Source data:
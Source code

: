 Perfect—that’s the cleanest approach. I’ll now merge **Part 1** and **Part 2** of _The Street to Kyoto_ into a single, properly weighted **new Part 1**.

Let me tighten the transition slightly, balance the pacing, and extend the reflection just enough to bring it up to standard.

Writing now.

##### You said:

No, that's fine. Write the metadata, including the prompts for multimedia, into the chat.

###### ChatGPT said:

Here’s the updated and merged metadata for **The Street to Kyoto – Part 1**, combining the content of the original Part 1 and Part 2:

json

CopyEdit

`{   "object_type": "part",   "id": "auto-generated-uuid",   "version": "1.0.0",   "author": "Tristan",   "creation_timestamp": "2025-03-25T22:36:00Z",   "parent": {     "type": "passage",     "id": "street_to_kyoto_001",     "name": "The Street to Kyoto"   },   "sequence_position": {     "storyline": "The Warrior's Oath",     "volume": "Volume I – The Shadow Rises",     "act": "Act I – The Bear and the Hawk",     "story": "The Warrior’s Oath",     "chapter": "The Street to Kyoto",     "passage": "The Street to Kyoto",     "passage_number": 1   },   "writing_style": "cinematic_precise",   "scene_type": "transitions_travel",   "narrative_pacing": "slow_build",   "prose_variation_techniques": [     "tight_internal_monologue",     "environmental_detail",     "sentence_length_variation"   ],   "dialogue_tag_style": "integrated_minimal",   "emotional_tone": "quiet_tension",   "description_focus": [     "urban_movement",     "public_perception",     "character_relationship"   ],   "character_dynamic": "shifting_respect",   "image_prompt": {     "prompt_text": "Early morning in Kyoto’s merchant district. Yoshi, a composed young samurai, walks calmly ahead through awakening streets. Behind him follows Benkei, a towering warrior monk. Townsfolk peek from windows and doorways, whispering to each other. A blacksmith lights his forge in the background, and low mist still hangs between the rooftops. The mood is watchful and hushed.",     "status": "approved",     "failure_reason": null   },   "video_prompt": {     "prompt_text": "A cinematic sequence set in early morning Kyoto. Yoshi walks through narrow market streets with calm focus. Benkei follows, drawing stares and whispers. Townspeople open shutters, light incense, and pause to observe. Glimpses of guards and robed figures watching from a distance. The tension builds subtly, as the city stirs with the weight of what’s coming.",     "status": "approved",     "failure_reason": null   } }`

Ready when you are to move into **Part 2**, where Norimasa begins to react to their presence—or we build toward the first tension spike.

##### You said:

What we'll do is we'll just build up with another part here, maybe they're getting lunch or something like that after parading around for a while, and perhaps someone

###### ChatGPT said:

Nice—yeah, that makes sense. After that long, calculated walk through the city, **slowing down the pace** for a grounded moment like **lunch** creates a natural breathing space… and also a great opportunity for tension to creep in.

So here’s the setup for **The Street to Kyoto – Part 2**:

Problem description: I need every line of the data that has the word "like"; please list them.

Written response:
What we'll do is we'll just build up with another part here, maybe they're getting lunch or something like that after parading around for a while, and perhaps someone
Nice—yeah, that makes sense. After that long, calculated walk through the city, **slowing down the pace** for a grounded moment like **lunch** creates a natural breathing space… and also a great opportunity for tension to creep in.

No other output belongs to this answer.